Gildea John J, Wang Xiaoli, Jose Pedro A, Felder Robin A
Department of Pathology, University of Virginia, Charlottesville, VA 22908, USA.
Hypertension. 2008 Feb;51(2):360-6. doi: 10.1161/HYPERTENSIONAHA.107.100099. Epub 2008 Jan 2.

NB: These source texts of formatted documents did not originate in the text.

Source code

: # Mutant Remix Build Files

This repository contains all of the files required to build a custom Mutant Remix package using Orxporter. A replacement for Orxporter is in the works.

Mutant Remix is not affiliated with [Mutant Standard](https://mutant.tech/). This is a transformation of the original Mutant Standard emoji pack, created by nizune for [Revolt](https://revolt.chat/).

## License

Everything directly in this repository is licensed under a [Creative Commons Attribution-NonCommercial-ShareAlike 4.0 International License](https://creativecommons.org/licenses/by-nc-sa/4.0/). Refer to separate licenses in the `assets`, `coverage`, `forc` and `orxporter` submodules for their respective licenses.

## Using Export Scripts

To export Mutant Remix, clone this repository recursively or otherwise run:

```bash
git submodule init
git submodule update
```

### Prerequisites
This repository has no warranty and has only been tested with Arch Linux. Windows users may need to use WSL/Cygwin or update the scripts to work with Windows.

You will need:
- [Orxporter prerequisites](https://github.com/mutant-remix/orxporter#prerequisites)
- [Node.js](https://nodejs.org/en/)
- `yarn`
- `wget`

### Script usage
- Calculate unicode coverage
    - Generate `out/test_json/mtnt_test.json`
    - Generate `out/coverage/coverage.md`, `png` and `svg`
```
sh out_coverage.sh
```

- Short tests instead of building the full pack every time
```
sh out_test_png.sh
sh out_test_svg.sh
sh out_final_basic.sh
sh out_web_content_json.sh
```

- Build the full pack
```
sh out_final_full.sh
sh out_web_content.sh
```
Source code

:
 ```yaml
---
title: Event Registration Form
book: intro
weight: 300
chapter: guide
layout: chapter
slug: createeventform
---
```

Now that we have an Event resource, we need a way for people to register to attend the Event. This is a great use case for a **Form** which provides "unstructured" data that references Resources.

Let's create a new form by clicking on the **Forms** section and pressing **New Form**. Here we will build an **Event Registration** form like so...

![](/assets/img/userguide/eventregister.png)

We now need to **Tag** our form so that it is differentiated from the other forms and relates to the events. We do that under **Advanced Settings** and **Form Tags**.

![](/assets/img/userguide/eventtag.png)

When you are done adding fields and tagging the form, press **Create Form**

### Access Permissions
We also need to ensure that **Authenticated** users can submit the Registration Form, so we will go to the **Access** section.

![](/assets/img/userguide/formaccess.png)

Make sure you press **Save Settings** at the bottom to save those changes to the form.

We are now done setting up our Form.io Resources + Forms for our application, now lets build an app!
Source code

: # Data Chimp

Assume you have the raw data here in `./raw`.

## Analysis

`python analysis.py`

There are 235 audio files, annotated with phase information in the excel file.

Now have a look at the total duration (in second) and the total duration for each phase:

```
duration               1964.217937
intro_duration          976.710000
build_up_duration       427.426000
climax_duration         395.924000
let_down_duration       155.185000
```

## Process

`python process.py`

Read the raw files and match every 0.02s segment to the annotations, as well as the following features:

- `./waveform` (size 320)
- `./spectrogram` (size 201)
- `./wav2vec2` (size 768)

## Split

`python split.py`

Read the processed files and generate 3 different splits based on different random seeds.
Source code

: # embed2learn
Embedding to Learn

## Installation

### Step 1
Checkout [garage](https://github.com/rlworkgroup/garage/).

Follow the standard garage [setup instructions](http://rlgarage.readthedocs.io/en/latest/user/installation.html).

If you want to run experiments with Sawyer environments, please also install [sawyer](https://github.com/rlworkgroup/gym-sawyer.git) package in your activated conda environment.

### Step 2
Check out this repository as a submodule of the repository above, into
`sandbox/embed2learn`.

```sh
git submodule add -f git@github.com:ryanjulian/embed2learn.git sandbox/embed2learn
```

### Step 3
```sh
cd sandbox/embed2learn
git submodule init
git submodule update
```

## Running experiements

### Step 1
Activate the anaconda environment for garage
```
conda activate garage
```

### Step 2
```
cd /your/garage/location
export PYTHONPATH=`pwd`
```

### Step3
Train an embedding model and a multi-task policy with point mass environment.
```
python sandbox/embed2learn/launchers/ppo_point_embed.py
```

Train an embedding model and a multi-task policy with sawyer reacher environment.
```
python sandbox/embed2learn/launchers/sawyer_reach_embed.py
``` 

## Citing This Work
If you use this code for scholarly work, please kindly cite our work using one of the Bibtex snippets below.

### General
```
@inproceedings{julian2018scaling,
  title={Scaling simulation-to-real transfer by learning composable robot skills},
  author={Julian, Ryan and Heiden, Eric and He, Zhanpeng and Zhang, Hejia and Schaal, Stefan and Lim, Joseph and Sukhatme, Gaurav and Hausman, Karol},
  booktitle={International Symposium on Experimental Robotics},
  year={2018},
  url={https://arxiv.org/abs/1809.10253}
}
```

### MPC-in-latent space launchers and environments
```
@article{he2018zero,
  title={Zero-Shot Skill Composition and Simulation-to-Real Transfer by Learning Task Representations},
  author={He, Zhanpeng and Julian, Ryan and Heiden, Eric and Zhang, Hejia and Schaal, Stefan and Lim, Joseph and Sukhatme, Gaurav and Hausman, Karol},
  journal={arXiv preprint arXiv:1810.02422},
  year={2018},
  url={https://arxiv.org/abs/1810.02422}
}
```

Renal sodium transport is increased by the angiotensin type 1 receptor (AT(1)R), which is counterregulated by dopamine via unknown mechanisms involving either the dopamine type 1 (D(1)R) or dopamine type 5 receptor (D(5)R) that belong to the D(1)-like receptor family of dopamine receptors. We hypothesize that the D(1)R and D(5)R differentially regulate AT(1)R protein expression and signaling, which may have important implications in the pathogenesis of essential hypertension. D(1)R and D(5)R share the same agonists and antagonists; therefore, the selective effects of either D(1)R or D(5)R stimulation on AT(1)R expression in human renal proximal tubule cells were determined using antisense oligonucleotides selective to either D(1)R or D(5)R. We also determined the role of receptor tyrosine kinase and the proteosome on the D(1)R/D(5)R-mediated effects on AT(1)R expression and internalization. In renal proximal tubule cells, D(5)R (not D(1)R) decreased AT(1)R expression (half-life: 0.47+/-0.18 hours) and AT(1)R-mediated extracellular signal-regulated kinase 1/2 phosphorylation (232+/-18.9 U with angiotensin II [10(-7) mol/L] versus 81+/-8.9 U with angiotensin II [10(-7) mol/L] and fenoldopam [D(1)R/D(5)R agonist; 10(-6) mol/L; P<0.05; n=6). The fenoldopam-induced decrease in AT(1)R expression was reversed by 4-amino-5-(4-chlorophenyl)-7-(t-butyl) pyrazolo (3,4-d) pyrimidine (c-Src tyrosine-kinase inhibitor) and clasto-lactacystin beta-lactone (proteasome inhibitor), demonstrating that the fenoldopam-mediated decrease in total cell AT(1)R expression is a result of a c-Src- and proteasome-dependent process. D(5)R stimulation decreases AT(1)R expression and is c-Src and proteasome dependent. The discovery of differential regulation by D(1)R and D(5)R opens new avenues for the development of agonists selective to either receptor subtype as targeted antihypertensive agents that can decrease AT(1)R-mediated antinatriuresis.
1型血管紧张素受体(AT(1)R)可增加肾脏钠转运,多巴胺通过涉及多巴胺1型(D(1)R)或多巴胺5型受体(D(5)R)的未知机制对其进行反向调节,D(1)R和D(5)R属于多巴胺受体的D(1)样受体家族。我们假设D(1)R和D(5)R对AT(1)R蛋白表达和信号传导有不同的调节作用,这可能对原发性高血压的发病机制具有重要意义。D(1)R和D(5)R具有相同的激动剂和拮抗剂;因此,使用对D(1)R或D(5)R具有选择性的反义寡核苷酸,确定了D(1)R或D(5)R刺激对人肾近端小管细胞中AT(1)R表达的选择性作用。我们还确定了受体酪氨酸激酶和蛋白酶体在D(1)R/D(5)R介导的对AT(1)R表达和内化的影响中的作用。在肾近端小管细胞中,D(5)R(而非D(1)R)降低了AT(1)R表达(半衰期:0.47±0.18小时)以及AT(1)R介导的细胞外信号调节激酶-1/2磷酸化(血管紧张素II [10(-7) mol/L]时为232±18.9 U,而血管紧张素II [10(-7) mol/L]和非诺多泮[D(1)R/D(5)R激动剂;10(-6) mol/L]时为81±8.9 U;P<0.05;n = 6)。4-氨基-5-(4-氯苯基)-7-(叔丁基)吡唑并(3,4-d)嘧啶(c-Src酪氨酸激酶抑制剂)和氯抑素β-内酯(蛋白酶体抑制剂)可逆转非诺多泮诱导的AT(1)R表达降低,表明非诺多泮介导的总细胞AT(1)R表达降低是c-Src和蛋白酶体依赖性过程的结果。D(5)R刺激可降低AT(1)R表达,且是c-Src和蛋白酶体依赖性的。D(1)R和D(5)R的差异调节发现为开发对任一受体亚型具有选择性的激动剂开辟了新途径,这些激动剂可作为靶向抗高血压药物,减少AT(1)R介导的尿钠排泄减少。